Tuesday, April 14, 2009

Easter, Spring, and a New Awakening

Landen
Logan

We had a very nice Easter with family and friends. My cousin, Brad, and his family were here from Harrisburg. I enjoy the talks I have with Jane, Brad's wife. She's so intelligent and insightful. Saturday night was spent with a few of my good girlfriends that I also admire and gain so much wisdom from. It seemed to be a theme for the weekend: talking to women I really respect and collecting new thoughts and new strategies for dealing with some "issues" I have right now. My girlfriend, Paula, offered me the most helpful advice. First of all, set boundaries for yourself and let those boundaries be known. Secondly, identify problem ownership.
Now here is the reason this advice was so helpful. My son, Austin, will be starting his new career and job next week as an Air Force Recruiter. He is very excited and this is good news. His wife , Melissa, also currently works in a metal manufacturing plant.

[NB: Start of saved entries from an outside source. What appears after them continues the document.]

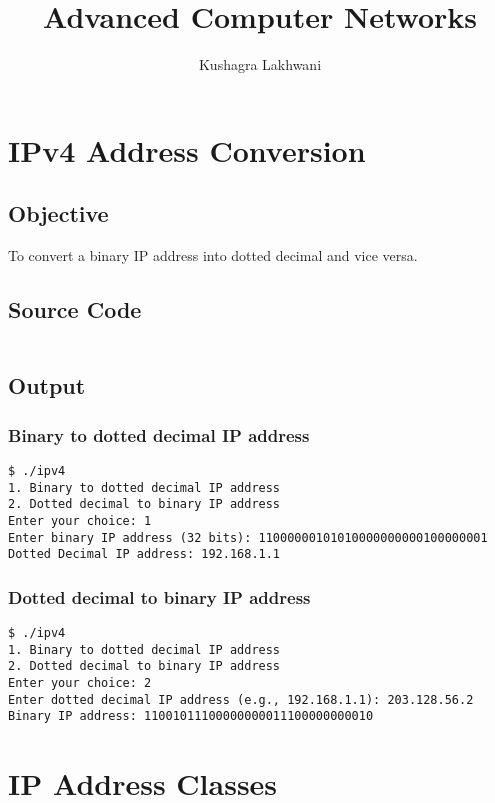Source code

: \documentclass{korigamik}
\title{Advanced Computer Networks}
\author{Kushagra Lakhwani}
\begin{document}
\maketitle
\newpage



\thispagestyle{empty}
\tableofcontents
\newpage

\section{IPv4 Address Conversion}
\label{sec:ipv4}
\subsection*{Objective}
To convert a binary IP address into dotted decimal and vice versa.
\subsection*{Source Code}
\inputminted[firstline=5, lastline=39]{cpp}{code/ipv4.cpp}
\subsection*{Output}

\subsubsection*{Binary to dotted decimal IP address}
\begin{lstlisting}[style=output]
$ ./ipv4
1. Binary to dotted decimal IP address
2. Dotted decimal to binary IP address
Enter your choice: 1
Enter binary IP address (32 bits): 11000000101010000000000100000001
Dotted Decimal IP address: 192.168.1.1
\end{lstlisting}

\subsubsection*{Dotted decimal to binary IP address}

\begin{lstlisting}[style=output]
$ ./ipv4
1. Binary to dotted decimal IP address
2. Dotted decimal to binary IP address
Enter your choice: 2
Enter dotted decimal IP address (e.g., 192.168.1.1): 203.128.56.2
Binary IP address: 11001011100000000011100000000010
\end{lstlisting}

\section{IP Address Classes}
\label{sec:ipclass}
\end{document}

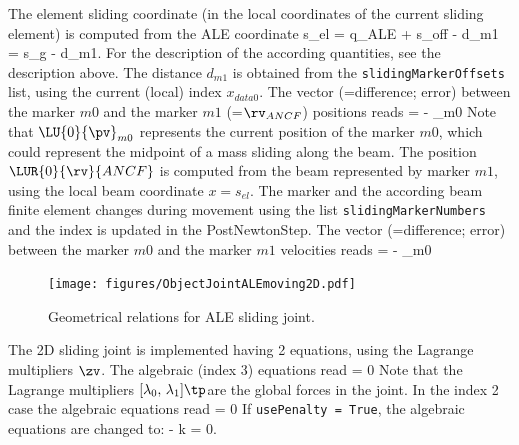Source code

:     The element sliding coordinate (in the local coordinates of the current sliding element) is computed from the ALE coordinate
    \be
      s_{el} = q_{ALE} + s_{off} - d_{m1} = s_g - d_{m1}.
    \ee
		For the description of the according quantities, see the description above. The distance $d_{m1}$ is obtained from the \texttt{slidingMarkerOffsets} list, using the current (local) index $x_{data0}$.
    The vector (=difference; error) between the marker $m0$ and the marker $m1$ (=$\rv_{ANCF}$) positions reads
    \be
       =  - _{m0}
    \ee
		Note that $\LU{0}{\pv}_{m0}$ represents the current position of the marker $m0$, which could represent the midpoint of a mass sliding along the beam.
		The position $\LUR{0}{\rv}{ANCF}$ is computed from the beam represented by marker $m1$, using the local beam coordinate $x=s_{el}$. The marker and the according beam finite element changes during movement using the list \texttt{slidingMarkerNumbers } and the index is updated in the PostNewtonStep.
    The vector (=difference; error) between the marker $m0$ and the marker $m1$ velocities reads
    \be
       =  - _{m0}
    \ee
%
		\begin{figure}[tbh]
		\label{fig:ObjectJointALEmoving2D}
    \begin{center}
        \texttt{[image: figures/ObjectJointALEmoving2D.pdf]}
    \end{center}
		\caption{Geometrical relations for ALE sliding joint.}
		\end{figure}
    The 2D sliding joint is implemented having 2 equations, using the Lagrange multipliers $\zv$. 
    The algebraic (index 3) equations read
    \be
       = 0
    \ee
    Note that the Lagrange multipliers $[\lambda_0,\,\lambda_1]\tp$are the global forces in the joint.
    In the index 2 case the algebraic equations read
    \be
       = 0
    \ee
    If \texttt{usePenalty = True}, the algebraic equations are changed to:
    \be
       -  k \zv = 0.
    \ee
%

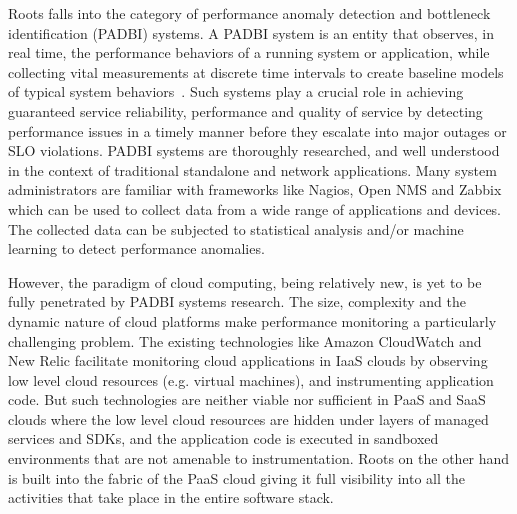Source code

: Roots falls into the category of performance anomaly detection and bottleneck identification (PADBI) systems.
A PADBI system is an entity that observes, in real time, the performance behaviors
of a running system or application, while collecting vital measurements at discrete time intervals to create baseline
models of typical system behaviors~\cite{Ibidunmoye:2015:PAD:2808687.2791120}. 
Such systems play a crucial role in achieving guaranteed service reliability, performance and
quality of service by detecting performance issues in a timely manner before they escalate into major outages
or SLO violations. PADBI systems are thoroughly researched, and well understood in the context of traditional standalone and
network applications. Many system administrators are familiar with frameworks like Nagios, Open NMS and Zabbix which
can be used to collect data from a wide range of applications and devices. The collected data can be
subjected to statistical analysis and/or machine learning to detect performance anomalies. 

However, the paradigm of cloud computing, being relatively new, is yet to be
fully penetrated by PADBI systems research. The size, complexity and the dynamic nature of 
cloud platforms make performance monitoring a particularly challenging problem.
The existing technologies like Amazon CloudWatch
and New Relic facilitate monitoring cloud applications in IaaS clouds by observing low level
cloud resources (e.g. virtual machines), and instrumenting application code. But such technologies
are neither viable nor sufficient in
PaaS and SaaS clouds where the low level cloud resources are hidden under layers of managed
services and SDKs, and the application code is executed in sandboxed environments that are not
amenable to instrumentation. Roots on the other hand is built into the 
fabric of the PaaS cloud giving it full visibility into all the activities that take place in the entire
software stack.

They have two boys, ages 3 & 4. The problem now arising is that they will no longer qualify for day care assistance due to their increased income. Melissa planned on going part time or even not working at all to stay home with the boys. But she was planning to do this in about 6 months. Logan is in pre-school every morning, so he was in day care each afternoon and Landen was in day care all day. Melissa was explaining this new situation to me over the phone on Thursday right before they left for New York to visit her family for Easter. She commented that she did not really want to stay home all day with the boys, but they would not be able to afford day care. I shouldn't say that, they could afford it, but it would take most of her pay. I felt like I am supposed to offer to keep the boys every day. That's what a good grandma does, right? But I kept these thoughts to myself as Melissa talked and told her something would work out. Then I called my friends. I don't want to be a full time day care, even if it's for my own grandchildren. I will help in any way I can, short of being their full time care giver. I want to be grandma, with my own life, my own work, my choice of what I decide to do with my life each and every day. I have worked for and earned this right. Am I being selfish? Probably. But these are my boundaries. I am no longer a full time caregiver to children. Been there, done that. I love my children and grandchildren beyond measure. But their lives, and their children, and how they choose to make all that work, is no longer my problem. I will always "be there" for all of them to talk to, for advice, to complain to, to ask questions of, to physically help when I'm available, but it is no longer my responsibility. This realization was hard for me and I'm sure I will need to be reminded of this often, but my mental health and happiness depends on it.
So thank you to Jane, Paula, Francey and Cheryl. You all make my life better.